Not me this time!
Yesterday he went walkabout on Harvey while they were shopping for new clothes for him.
She looked away for a second and POOF he was gone.
He interacted with a store employee who knew something was wrong whom called the sheriff's office.
The deputy who came out found him relatively quickly, and here's where it all goes wrong.
The Boy doesn't intimidate.
The deputy was going all John Bull Lawman and issuing all manner of compliance threats, like "don't make me pepperspray you"...
(Aside, doesn't that just sound just exactly like an abusive husband saying, "look what you made me do?")
The Boy got verbal back and the deputy and started spitting. More deputies arrived and it took four of them to get him cuffed and five to get him in the back of a Ford Explorer.
Harvey and I got to watch the whole thing, vainly trying to explain his disability to them and that their normal methods were actually making it worse. I think if they had backed the fuck off we could have talked him down, even if we got spit on a bit.

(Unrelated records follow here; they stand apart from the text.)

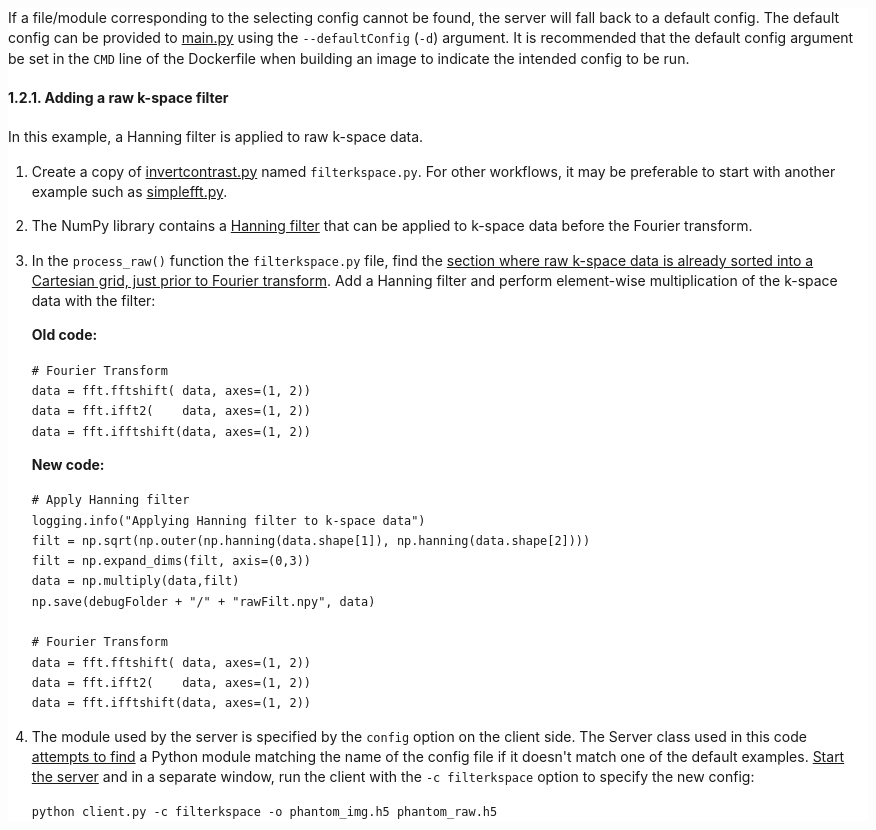 If a file/module corresponding to the selecting config cannot be found, the server will fall back to a default config.  The default config can be provided to [main.py](main.py) using the `--defaultConfig` (`-d`) argument.  It is recommended that the default config argument be set in the `CMD` line of the Dockerfile when building an image to indicate the intended config to be run.

####  1.2.1. <a name='Addingarawk-spacefilter'></a>Adding a raw k-space filter
In this example, a Hanning filter is applied to raw k-space data.

1. Create a copy of [invertcontrast.py](invertcontrast.py) named ``filterkspace.py``.  For other workflows, it may be preferable to start with another example such as [simplefft.py](simplefft.py).

1. The NumPy library contains a [Hanning filter](https://numpy.org/doc/stable/reference/generated/numpy.hanning.html) that can be applied to k-space data before the Fourier transform.

1. In the ``process_raw()`` function the ``filterkspace.py`` file, find the [section where raw k-space data is already sorted into a Cartesian grid, just prior to Fourier transform](https://github.com/usc-mrel/python-ismrmrd-server/blob/27454bd9f1a2c7fd3928bfa0767840b0d015d988/invertcontrast.py#L177).  Add a Hanning filter and perform element-wise multiplication of the k-space data with the filter:

    **Old code:**
    ```
    # Fourier Transform
    data = fft.fftshift( data, axes=(1, 2))
    data = fft.ifft2(    data, axes=(1, 2))
    data = fft.ifftshift(data, axes=(1, 2))
    ```

    **New code:**
    ```
    # Apply Hanning filter
    logging.info("Applying Hanning filter to k-space data")
    filt = np.sqrt(np.outer(np.hanning(data.shape[1]), np.hanning(data.shape[2])))
    filt = np.expand_dims(filt, axis=(0,3))
    data = np.multiply(data,filt)
    np.save(debugFolder + "/" + "rawFilt.npy", data)

    # Fourier Transform
    data = fft.fftshift( data, axes=(1, 2))
    data = fft.ifft2(    data, axes=(1, 2))
    data = fft.ifftshift(data, axes=(1, 2))
    ```

1. The module used by the server is specified by the ``config`` option on the client side.  The Server class used in this code [attempts to find](https://github.com/usc-mrel/python-ismrmrd-server/blob/6684b4d17c0591e64b34bc06fdd06d78a2d8c659/server.py#L105) a Python module matching the name of the config file if it doesn't match one of the default examples.  [Start the server](https://github.com/usc-mrel/python-ismrmrd-server#ReconstructaphantomrawdatasetusingtheMRDclientserverpair) and in a separate window, run the client with the ``-c filterkspace`` option to specify the new config:
    ```
    python client.py -c filterkspace -o phantom_img.h5 phantom_raw.h5
    ```
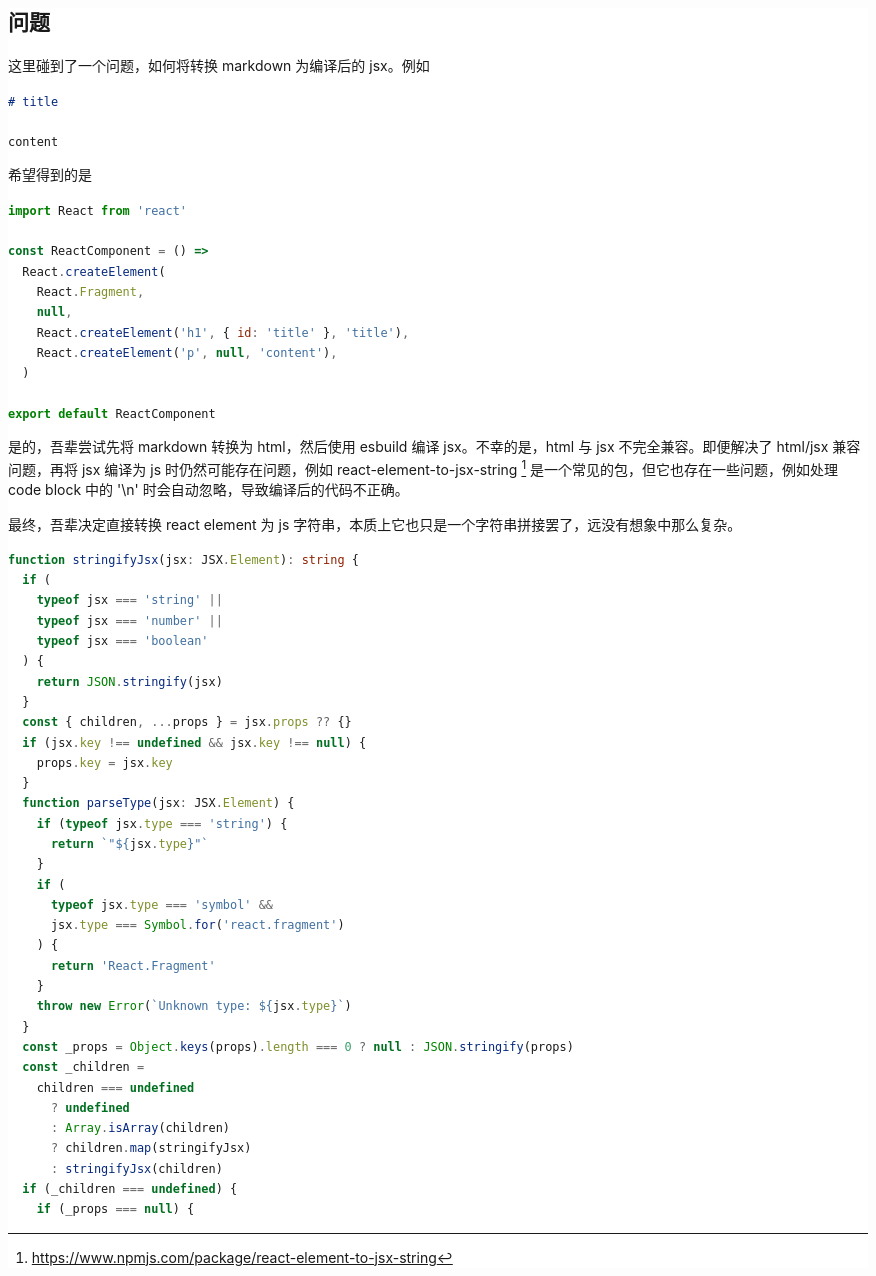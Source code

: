 ## 问题

这里碰到了一个问题，如何将转换 markdown 为编译后的 jsx。例如

```md
# title

content
```

希望得到的是

```jsx
import React from 'react'

const ReactComponent = () =>
  React.createElement(
    React.Fragment,
    null,
    React.createElement('h1', { id: 'title' }, 'title'),
    React.createElement('p', null, 'content'),
  )

export default ReactComponent
```

是的，吾辈尝试先将 markdown 转换为 html，然后使用 esbuild 编译 jsx。不幸的是，html 与 jsx 不完全兼容。即便解决了 html/jsx 兼容问题，再将 jsx 编译为 js 时仍然可能存在问题，例如 react-element-to-jsx-string [^5] 是一个常见的包，但它也存在一些问题，例如处理 code block 中的 '\n' 时会自动忽略，导致编译后的代码不正确。

[^5]: <https://www.npmjs.com/package/react-element-to-jsx-string>

最终，吾辈决定直接转换 react element 为 js 字符串，本质上它也只是一个字符串拼接罢了，远没有想象中那么复杂。

```ts
function stringifyJsx(jsx: JSX.Element): string {
  if (
    typeof jsx === 'string' ||
    typeof jsx === 'number' ||
    typeof jsx === 'boolean'
  ) {
    return JSON.stringify(jsx)
  }
  const { children, ...props } = jsx.props ?? {}
  if (jsx.key !== undefined && jsx.key !== null) {
    props.key = jsx.key
  }
  function parseType(jsx: JSX.Element) {
    if (typeof jsx.type === 'string') {
      return `"${jsx.type}"`
    }
    if (
      typeof jsx.type === 'symbol' &&
      jsx.type === Symbol.for('react.fragment')
    ) {
      return 'React.Fragment'
    }
    throw new Error(`Unknown type: ${jsx.type}`)
  }
  const _props = Object.keys(props).length === 0 ? null : JSON.stringify(props)
  const _children =
    children === undefined
      ? undefined
      : Array.isArray(children)
      ? children.map(stringifyJsx)
      : stringifyJsx(children)
  if (_children === undefined) {
    if (_props === null) {
```

[^1]: <https://bundlephobia.com/package/react-markdown>
[^2]: <https://shiki.style>
[^3]: <https://vite.dev/guide/assets.html#importing-asset-as-string>
[^4]: <https://vite.dev/guide/env-and-mode.html#intellisense-for-typescript>
[^6]: <https://www.npmjs.com/package/unplugin-markdown>
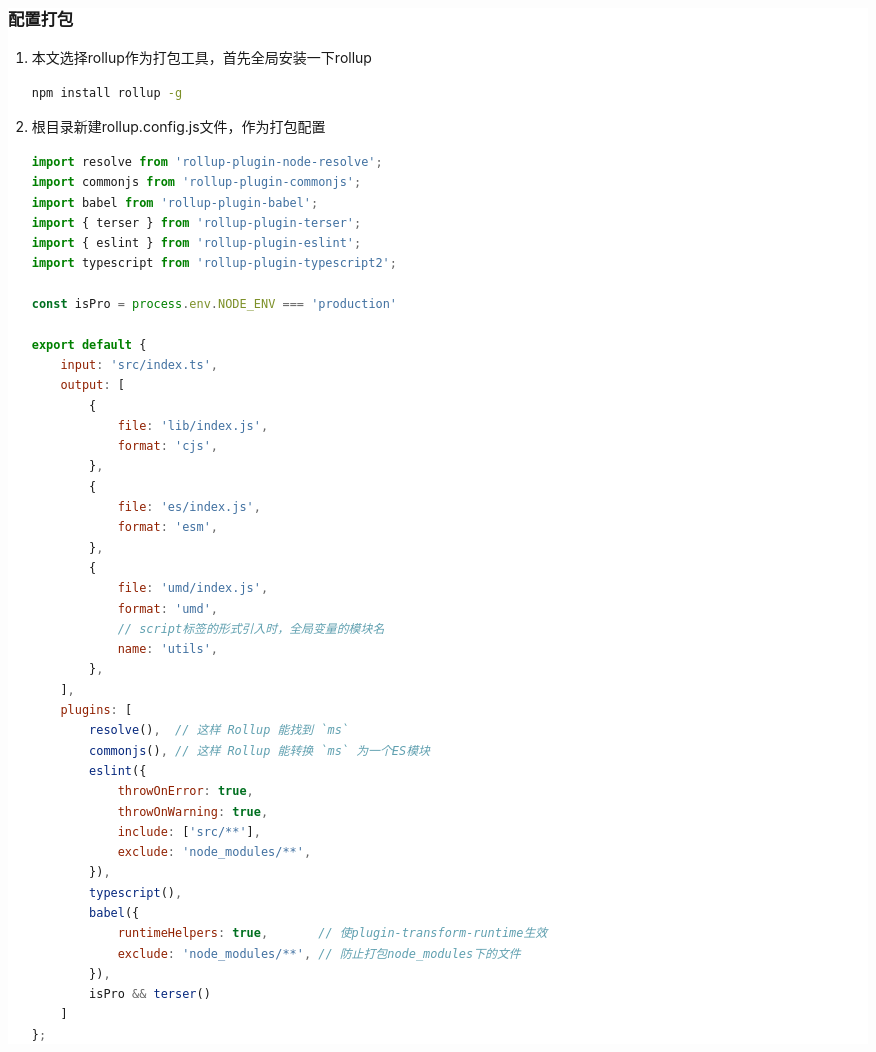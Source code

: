 ### 配置打包

1. 本文选择rollup作为打包工具，首先全局安装一下rollup

    ```bash
    npm install rollup -g
    ```

2. 根目录新建rollup.config.js文件，作为打包配置

    ```JavaScript
    import resolve from 'rollup-plugin-node-resolve';
    import commonjs from 'rollup-plugin-commonjs';
    import babel from 'rollup-plugin-babel';
    import { terser } from 'rollup-plugin-terser';
    import { eslint } from 'rollup-plugin-eslint';
    import typescript from 'rollup-plugin-typescript2';

    const isPro = process.env.NODE_ENV === 'production'

    export default {
        input: 'src/index.ts',
        output: [
            {
                file: 'lib/index.js',
                format: 'cjs',
            },
            {
                file: 'es/index.js',
                format: 'esm',
            },
            {
                file: 'umd/index.js',
                format: 'umd',
                // script标签的形式引入时，全局变量的模块名
                name: 'utils',
            },
        ],
        plugins: [
            resolve(),  // 这样 Rollup 能找到 `ms`
            commonjs(), // 这样 Rollup 能转换 `ms` 为一个ES模块
            eslint({
                throwOnError: true,
                throwOnWarning: true,
                include: ['src/**'],
                exclude: 'node_modules/**',
            }),
            typescript(),
            babel({
                runtimeHelpers: true,       // 使plugin-transform-runtime生效
                exclude: 'node_modules/**', // 防止打包node_modules下的文件
            }),
            isPro && terser()
        ]
    };
    ```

After The Boy was in the car, they had a little circle jerk mutual pep talk about they "did what they needed to do" and "he can't be spitting at us".
OK, Only Ones, you know you arrested me for less interaction from being spit on just a month ago, right? I am fascinated how I cannot claim I was defending myself if The Boy gets injured while restraining him by my lonesome, but cops can claim it when they bring eight to one odds.
I managed to keep my big trap shut and did not ask them, "You got spit on, and you're trying to act all justified? Aren't you MEN? Men don't need to talk themselves out of feeling guilty when they do the right thing! You're feeling guilty because you know what you did here was wrong."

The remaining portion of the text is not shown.